Available data:
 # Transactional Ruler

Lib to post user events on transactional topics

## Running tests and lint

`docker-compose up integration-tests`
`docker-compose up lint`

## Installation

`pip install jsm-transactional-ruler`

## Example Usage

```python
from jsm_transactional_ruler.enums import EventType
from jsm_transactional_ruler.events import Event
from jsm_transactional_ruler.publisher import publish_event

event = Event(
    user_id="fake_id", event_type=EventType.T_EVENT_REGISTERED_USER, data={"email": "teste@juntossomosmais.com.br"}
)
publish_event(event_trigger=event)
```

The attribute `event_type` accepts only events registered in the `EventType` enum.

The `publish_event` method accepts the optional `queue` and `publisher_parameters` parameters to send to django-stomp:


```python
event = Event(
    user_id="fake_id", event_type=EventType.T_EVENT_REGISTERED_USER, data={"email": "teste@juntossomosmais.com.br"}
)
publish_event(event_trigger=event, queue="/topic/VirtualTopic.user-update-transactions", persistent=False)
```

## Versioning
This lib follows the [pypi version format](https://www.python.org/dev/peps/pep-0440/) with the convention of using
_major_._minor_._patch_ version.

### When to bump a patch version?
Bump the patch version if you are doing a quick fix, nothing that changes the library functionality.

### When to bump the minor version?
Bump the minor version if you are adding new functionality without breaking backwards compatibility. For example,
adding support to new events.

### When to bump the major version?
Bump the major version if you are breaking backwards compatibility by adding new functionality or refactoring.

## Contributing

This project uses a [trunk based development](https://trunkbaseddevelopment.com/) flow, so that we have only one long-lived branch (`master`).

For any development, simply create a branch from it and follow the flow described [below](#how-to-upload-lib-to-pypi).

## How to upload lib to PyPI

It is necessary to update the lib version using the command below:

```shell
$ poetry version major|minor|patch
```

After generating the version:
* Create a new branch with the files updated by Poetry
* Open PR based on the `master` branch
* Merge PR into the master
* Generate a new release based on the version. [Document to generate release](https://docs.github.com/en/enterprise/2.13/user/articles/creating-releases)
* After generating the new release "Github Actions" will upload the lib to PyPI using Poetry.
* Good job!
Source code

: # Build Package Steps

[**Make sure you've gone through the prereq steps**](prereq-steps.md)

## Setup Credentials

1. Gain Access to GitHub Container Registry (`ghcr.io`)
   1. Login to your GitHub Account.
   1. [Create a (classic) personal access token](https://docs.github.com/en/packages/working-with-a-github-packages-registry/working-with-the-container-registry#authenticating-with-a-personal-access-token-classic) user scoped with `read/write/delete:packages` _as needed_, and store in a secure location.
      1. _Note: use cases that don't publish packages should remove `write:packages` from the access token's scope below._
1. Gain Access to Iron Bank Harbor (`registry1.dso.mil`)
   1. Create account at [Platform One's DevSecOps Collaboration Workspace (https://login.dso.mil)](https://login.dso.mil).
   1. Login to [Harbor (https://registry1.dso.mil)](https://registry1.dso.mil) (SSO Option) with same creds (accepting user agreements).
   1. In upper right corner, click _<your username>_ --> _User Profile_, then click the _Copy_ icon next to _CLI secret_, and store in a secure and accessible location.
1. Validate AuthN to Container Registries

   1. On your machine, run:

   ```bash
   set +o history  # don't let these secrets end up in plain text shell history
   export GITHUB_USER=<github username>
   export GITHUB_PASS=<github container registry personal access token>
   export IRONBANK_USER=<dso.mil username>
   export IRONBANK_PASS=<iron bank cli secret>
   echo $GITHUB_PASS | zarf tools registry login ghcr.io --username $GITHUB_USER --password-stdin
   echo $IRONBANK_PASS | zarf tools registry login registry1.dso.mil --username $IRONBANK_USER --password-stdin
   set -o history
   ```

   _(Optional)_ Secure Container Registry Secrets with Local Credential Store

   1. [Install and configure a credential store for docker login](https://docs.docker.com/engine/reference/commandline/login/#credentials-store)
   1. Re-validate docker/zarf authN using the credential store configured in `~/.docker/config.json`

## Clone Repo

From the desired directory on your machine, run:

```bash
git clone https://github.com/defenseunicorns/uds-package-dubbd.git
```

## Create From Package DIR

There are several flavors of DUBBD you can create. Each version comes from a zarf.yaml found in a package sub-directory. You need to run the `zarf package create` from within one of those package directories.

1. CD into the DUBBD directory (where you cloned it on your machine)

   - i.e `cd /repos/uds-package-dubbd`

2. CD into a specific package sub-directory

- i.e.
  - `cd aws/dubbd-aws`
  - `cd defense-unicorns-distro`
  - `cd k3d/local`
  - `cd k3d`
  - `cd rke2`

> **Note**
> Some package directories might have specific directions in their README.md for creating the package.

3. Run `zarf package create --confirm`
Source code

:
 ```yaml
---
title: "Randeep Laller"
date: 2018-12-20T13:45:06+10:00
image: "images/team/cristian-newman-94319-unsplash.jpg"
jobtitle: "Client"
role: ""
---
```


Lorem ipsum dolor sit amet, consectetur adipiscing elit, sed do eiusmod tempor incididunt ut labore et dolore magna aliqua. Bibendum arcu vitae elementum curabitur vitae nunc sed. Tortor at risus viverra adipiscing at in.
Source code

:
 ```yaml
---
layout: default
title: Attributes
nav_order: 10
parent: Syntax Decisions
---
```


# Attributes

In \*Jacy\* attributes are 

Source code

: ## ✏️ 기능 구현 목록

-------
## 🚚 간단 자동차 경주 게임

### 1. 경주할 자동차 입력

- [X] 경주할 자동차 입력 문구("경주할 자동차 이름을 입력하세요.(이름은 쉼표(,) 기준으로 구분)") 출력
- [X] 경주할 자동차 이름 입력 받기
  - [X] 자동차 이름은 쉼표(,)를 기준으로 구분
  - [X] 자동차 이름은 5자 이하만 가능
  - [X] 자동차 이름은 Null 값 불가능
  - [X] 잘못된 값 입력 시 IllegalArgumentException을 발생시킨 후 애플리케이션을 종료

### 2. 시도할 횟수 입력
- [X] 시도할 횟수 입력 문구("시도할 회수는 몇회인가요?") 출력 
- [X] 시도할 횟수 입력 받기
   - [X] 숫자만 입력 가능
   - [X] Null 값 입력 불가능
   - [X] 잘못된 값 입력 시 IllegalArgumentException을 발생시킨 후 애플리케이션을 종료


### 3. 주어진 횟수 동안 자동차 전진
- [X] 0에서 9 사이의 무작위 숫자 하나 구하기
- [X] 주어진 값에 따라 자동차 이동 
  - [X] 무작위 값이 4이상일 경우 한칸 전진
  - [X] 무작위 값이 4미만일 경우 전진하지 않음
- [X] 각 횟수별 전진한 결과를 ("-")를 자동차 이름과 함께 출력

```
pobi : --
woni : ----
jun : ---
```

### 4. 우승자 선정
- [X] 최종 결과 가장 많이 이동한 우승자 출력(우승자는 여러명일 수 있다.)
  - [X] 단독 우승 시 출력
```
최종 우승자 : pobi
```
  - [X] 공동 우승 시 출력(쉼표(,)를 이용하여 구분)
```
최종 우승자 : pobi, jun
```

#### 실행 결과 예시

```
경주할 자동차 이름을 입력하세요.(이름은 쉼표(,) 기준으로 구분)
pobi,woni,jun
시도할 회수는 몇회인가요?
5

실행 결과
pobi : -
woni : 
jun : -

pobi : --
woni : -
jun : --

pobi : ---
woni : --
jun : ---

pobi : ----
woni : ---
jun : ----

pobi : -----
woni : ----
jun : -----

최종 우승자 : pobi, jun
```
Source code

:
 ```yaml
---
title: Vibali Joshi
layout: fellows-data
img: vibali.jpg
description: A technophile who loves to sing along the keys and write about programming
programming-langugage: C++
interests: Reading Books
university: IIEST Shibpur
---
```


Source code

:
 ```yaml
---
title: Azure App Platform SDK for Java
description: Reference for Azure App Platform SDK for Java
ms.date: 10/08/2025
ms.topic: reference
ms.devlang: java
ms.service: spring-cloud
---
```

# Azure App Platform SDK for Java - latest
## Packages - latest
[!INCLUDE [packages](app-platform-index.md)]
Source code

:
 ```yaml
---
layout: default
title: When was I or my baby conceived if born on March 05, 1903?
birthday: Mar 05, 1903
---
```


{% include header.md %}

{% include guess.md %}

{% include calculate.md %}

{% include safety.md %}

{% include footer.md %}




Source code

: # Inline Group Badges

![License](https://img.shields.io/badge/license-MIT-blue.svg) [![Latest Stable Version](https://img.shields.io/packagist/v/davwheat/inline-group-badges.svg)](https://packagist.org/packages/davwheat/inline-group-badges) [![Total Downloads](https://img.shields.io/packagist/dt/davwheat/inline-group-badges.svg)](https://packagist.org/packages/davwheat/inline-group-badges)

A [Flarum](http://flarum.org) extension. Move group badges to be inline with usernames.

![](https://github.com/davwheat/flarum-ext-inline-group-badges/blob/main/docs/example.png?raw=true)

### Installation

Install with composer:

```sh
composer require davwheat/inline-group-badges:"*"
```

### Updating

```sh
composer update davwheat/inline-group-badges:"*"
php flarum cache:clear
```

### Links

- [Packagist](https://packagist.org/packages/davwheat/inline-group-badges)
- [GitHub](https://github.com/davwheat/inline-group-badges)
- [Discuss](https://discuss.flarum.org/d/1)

Instructions to follow:
The lines in the entries above that carry the word "stdin" must be copied.

Written solution:
   echo $GITHUB_PASS | zarf tools registry login ghcr.io --username $GITHUB_USER --password-stdin
   echo $IRONBANK_PASS | zarf tools registry login registry1.dso.mil --username $IRONBANK_USER --password-stdin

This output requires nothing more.